Work required:
Copy out the records in full, word for word, without pictures.

⟨

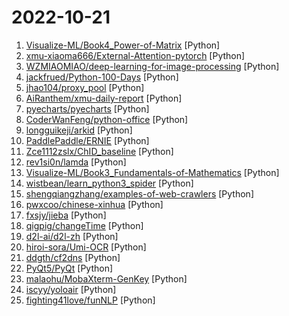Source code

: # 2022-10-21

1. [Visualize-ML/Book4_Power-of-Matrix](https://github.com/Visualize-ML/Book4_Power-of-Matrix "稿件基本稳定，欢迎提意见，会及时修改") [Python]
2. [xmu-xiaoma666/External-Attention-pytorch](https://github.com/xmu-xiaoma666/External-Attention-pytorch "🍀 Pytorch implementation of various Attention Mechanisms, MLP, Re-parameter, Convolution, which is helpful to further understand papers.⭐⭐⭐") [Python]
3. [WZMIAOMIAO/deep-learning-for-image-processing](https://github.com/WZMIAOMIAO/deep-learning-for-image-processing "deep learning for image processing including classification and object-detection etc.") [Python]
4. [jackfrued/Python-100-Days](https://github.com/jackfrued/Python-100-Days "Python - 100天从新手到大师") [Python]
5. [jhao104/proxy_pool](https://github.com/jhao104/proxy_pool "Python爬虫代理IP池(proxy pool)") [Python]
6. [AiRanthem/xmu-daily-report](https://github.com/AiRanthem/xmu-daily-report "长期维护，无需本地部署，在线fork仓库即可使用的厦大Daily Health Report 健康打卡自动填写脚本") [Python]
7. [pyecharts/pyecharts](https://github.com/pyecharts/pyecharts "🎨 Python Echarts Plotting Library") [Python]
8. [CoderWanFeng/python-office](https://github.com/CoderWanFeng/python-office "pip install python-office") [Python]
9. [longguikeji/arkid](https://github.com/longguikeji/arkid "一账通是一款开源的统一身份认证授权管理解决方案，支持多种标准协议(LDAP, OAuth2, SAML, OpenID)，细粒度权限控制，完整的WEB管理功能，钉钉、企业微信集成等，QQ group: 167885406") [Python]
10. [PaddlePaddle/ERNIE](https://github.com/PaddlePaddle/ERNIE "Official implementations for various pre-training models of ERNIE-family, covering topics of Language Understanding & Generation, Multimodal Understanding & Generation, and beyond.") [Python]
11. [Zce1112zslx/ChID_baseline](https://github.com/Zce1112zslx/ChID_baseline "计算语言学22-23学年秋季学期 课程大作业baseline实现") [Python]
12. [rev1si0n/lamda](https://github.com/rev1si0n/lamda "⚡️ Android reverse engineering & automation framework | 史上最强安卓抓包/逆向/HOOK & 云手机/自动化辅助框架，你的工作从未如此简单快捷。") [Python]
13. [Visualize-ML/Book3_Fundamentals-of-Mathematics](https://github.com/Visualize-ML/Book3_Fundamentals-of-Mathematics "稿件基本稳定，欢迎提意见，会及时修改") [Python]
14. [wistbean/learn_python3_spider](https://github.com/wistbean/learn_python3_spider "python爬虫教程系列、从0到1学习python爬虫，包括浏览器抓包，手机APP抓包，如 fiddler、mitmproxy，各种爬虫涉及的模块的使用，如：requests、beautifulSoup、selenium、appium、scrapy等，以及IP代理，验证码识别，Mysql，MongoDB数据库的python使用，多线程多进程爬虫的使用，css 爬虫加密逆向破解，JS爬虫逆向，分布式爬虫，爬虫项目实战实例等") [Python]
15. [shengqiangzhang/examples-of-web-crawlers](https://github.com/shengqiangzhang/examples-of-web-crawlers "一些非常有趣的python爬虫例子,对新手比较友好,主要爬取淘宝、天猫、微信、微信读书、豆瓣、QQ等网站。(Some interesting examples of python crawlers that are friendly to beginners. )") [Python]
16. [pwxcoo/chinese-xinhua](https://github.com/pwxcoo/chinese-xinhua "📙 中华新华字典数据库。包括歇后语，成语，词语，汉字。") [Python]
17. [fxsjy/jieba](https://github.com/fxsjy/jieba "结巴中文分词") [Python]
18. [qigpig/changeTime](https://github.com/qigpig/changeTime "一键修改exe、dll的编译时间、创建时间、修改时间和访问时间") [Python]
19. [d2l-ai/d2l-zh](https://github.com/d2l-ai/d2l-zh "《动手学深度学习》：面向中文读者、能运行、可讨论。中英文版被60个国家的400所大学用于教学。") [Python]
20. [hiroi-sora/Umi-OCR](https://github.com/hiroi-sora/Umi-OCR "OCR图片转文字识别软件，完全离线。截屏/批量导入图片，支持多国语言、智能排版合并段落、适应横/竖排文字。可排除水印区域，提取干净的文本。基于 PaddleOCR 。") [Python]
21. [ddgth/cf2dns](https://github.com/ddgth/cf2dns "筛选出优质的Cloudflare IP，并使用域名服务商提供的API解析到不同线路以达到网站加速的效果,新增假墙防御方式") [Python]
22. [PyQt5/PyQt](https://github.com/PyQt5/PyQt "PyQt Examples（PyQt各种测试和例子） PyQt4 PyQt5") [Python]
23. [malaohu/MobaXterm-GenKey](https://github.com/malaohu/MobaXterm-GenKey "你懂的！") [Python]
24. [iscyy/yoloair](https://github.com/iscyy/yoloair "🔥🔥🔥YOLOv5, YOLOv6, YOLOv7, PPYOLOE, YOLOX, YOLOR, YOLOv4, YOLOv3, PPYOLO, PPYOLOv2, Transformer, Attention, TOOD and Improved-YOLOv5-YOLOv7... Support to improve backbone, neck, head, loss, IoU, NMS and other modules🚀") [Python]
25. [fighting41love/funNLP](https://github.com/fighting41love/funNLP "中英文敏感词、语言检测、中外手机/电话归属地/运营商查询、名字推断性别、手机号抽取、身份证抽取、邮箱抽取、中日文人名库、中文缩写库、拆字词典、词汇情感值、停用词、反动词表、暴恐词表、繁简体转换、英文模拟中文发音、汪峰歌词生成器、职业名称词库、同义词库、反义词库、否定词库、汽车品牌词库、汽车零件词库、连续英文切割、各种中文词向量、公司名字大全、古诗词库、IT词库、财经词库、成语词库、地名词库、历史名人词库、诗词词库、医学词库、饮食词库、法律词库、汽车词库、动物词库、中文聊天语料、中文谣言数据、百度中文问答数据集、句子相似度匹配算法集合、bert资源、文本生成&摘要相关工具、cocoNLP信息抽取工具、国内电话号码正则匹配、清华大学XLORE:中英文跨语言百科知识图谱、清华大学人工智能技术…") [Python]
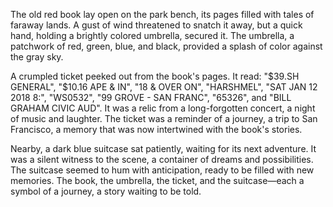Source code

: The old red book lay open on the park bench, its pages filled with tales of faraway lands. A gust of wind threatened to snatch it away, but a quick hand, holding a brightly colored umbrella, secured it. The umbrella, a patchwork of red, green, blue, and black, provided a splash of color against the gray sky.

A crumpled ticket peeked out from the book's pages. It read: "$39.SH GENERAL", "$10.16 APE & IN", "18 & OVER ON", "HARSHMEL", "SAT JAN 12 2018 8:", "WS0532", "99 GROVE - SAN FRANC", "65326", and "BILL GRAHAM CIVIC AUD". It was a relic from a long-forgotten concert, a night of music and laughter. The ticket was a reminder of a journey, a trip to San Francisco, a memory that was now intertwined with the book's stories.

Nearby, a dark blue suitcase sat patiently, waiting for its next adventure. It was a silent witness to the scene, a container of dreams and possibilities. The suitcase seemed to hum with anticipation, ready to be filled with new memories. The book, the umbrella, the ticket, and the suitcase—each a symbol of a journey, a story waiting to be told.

⟩

Answer to this problem:
Source code

: # 2022-10-21

1. [Visualize-ML/Book4_Power-of-Matrix](https://github.com/Visualize-ML/Book4_Power-of-Matrix "稿件基本稳定，欢迎提意见，会及时修改") [Python]
2. [xmu-xiaoma666/External-Attention-pytorch](https://github.com/xmu-xiaoma666/External-Attention-pytorch "🍀 Pytorch implementation of various Attention Mechanisms, MLP, Re-parameter, Convolution, which is helpful to further understand papers.⭐⭐⭐") [Python]
3. [WZMIAOMIAO/deep-learning-for-image-processing](https://github.com/WZMIAOMIAO/deep-learning-for-image-processing "deep learning for image processing including classification and object-detection etc.") [Python]
4. [jackfrued/Python-100-Days](https://github.com/jackfrued/Python-100-Days "Python - 100天从新手到大师") [Python]
5. [jhao104/proxy_pool](https://github.com/jhao104/proxy_pool "Python爬虫代理IP池(proxy pool)") [Python]
6. [AiRanthem/xmu-daily-report](https://github.com/AiRanthem/xmu-daily-report "长期维护，无需本地部署，在线fork仓库即可使用的厦大Daily Health Report 健康打卡自动填写脚本") [Python]
7. [pyecharts/pyecharts](https://github.com/pyecharts/pyecharts "🎨 Python Echarts Plotting Library") [Python]
8. [CoderWanFeng/python-office](https://github.com/CoderWanFeng/python-office "pip install python-office") [Python]
9. [longguikeji/arkid](https://github.com/longguikeji/arkid "一账通是一款开源的统一身份认证授权管理解决方案，支持多种标准协议(LDAP, OAuth2, SAML, OpenID)，细粒度权限控制，完整的WEB管理功能，钉钉、企业微信集成等，QQ group: 167885406") [Python]
10. [PaddlePaddle/ERNIE](https://github.com/PaddlePaddle/ERNIE "Official implementations for various pre-training models of ERNIE-family, covering topics of Language Understanding & Generation, Multimodal Understanding & Generation, and beyond.") [Python]
11. [Zce1112zslx/ChID_baseline](https://github.com/Zce1112zslx/ChID_baseline "计算语言学22-23学年秋季学期 课程大作业baseline实现") [Python]
12. [rev1si0n/lamda](https://github.com/rev1si0n/lamda "⚡️ Android reverse engineering & automation framework | 史上最强安卓抓包/逆向/HOOK & 云手机/自动化辅助框架，你的工作从未如此简单快捷。") [Python]
13. [Visualize-ML/Book3_Fundamentals-of-Mathematics](https://github.com/Visualize-ML/Book3_Fundamentals-of-Mathematics "稿件基本稳定，欢迎提意见，会及时修改") [Python]
14. [wistbean/learn_python3_spider](https://github.com/wistbean/learn_python3_spider "python爬虫教程系列、从0到1学习python爬虫，包括浏览器抓包，手机APP抓包，如 fiddler、mitmproxy，各种爬虫涉及的模块的使用，如：requests、beautifulSoup、selenium、appium、scrapy等，以及IP代理，验证码识别，Mysql，MongoDB数据库的python使用，多线程多进程爬虫的使用，css 爬虫加密逆向破解，JS爬虫逆向，分布式爬虫，爬虫项目实战实例等") [Python]
15. [shengqiangzhang/examples-of-web-crawlers](https://github.com/shengqiangzhang/examples-of-web-crawlers "一些非常有趣的python爬虫例子,对新手比较友好,主要爬取淘宝、天猫、微信、微信读书、豆瓣、QQ等网站。(Some interesting examples of python crawlers that are friendly to beginners. )") [Python]
16. [pwxcoo/chinese-xinhua](https://github.com/pwxcoo/chinese-xinhua "📙 中华新华字典数据库。包括歇后语，成语，词语，汉字。") [Python]
17. [fxsjy/jieba](https://github.com/fxsjy/jieba "结巴中文分词") [Python]
18. [qigpig/changeTime](https://github.com/qigpig/changeTime "一键修改exe、dll的编译时间、创建时间、修改时间和访问时间") [Python]
19. [d2l-ai/d2l-zh](https://github.com/d2l-ai/d2l-zh "《动手学深度学习》：面向中文读者、能运行、可讨论。中英文版被60个国家的400所大学用于教学。") [Python]
20. [hiroi-sora/Umi-OCR](https://github.com/hiroi-sora/Umi-OCR "OCR图片转文字识别软件，完全离线。截屏/批量导入图片，支持多国语言、智能排版合并段落、适应横/竖排文字。可排除水印区域，提取干净的文本。基于 PaddleOCR 。") [Python]
21. [ddgth/cf2dns](https://github.com/ddgth/cf2dns "筛选出优质的Cloudflare IP，并使用域名服务商提供的API解析到不同线路以达到网站加速的效果,新增假墙防御方式") [Python]
22. [PyQt5/PyQt](https://github.com/PyQt5/PyQt "PyQt Examples（PyQt各种测试和例子） PyQt4 PyQt5") [Python]
23. [malaohu/MobaXterm-GenKey](https://github.com/malaohu/MobaXterm-GenKey "你懂的！") [Python]
24. [iscyy/yoloair](https://github.com/iscyy/yoloair "🔥🔥🔥YOLOv5, YOLOv6, YOLOv7, PPYOLOE, YOLOX, YOLOR, YOLOv4, YOLOv3, PPYOLO, PPYOLOv2, Transformer, Attention, TOOD and Improved-YOLOv5-YOLOv7... Support to improve backbone, neck, head, loss, IoU, NMS and other modules🚀") [Python]
25. [fighting41love/funNLP](https://github.com/fighting41love/funNLP "中英文敏感词、语言检测、中外手机/电话归属地/运营商查询、名字推断性别、手机号抽取、身份证抽取、邮箱抽取、中日文人名库、中文缩写库、拆字词典、词汇情感值、停用词、反动词表、暴恐词表、繁简体转换、英文模拟中文发音、汪峰歌词生成器、职业名称词库、同义词库、反义词库、否定词库、汽车品牌词库、汽车零件词库、连续英文切割、各种中文词向量、公司名字大全、古诗词库、IT词库、财经词库、成语词库、地名词库、历史名人词库、诗词词库、医学词库、饮食词库、法律词库、汽车词库、动物词库、中文聊天语料、中文谣言数据、百度中文问答数据集、句子相似度匹配算法集合、bert资源、文本生成&摘要相关工具、cocoNLP信息抽取工具、国内电话号码正则匹配、清华大学XLORE:中英文跨语言百科知识图谱、清华大学人工智能技术…") [Python]
Source code

: The old red book lay open on the park bench, its pages filled with tales of faraway lands. A gust of wind threatened to snatch it away, but a quick hand, holding a brightly colored umbrella, secured it. The umbrella, a patchwork of red, green, blue, and black, provided a splash of color against the gray sky.

A crumpled ticket peeked out from the book's pages. It read: "$39.SH GENERAL", "$10.16 APE & IN", "18 & OVER ON", "HARSHMEL", "SAT JAN 12 2018 8:", "WS0532", "99 GROVE - SAN FRANC", "65326", and "BILL GRAHAM CIVIC AUD". It was a relic from a long-forgotten concert, a night of music and laughter. The ticket was a reminder of a journey, a trip to San Francisco, a memory that was now intertwined with the book's stories.

Nearby, a dark blue suitcase sat patiently, waiting for its next adventure. It was a silent witness to the scene, a container of dreams and possibilities. The suitcase seemed to hum with anticipation, ready to be filled with new memories. The book, the umbrella, the ticket, and the suitcase—each a symbol of a journey, a story waiting to be told.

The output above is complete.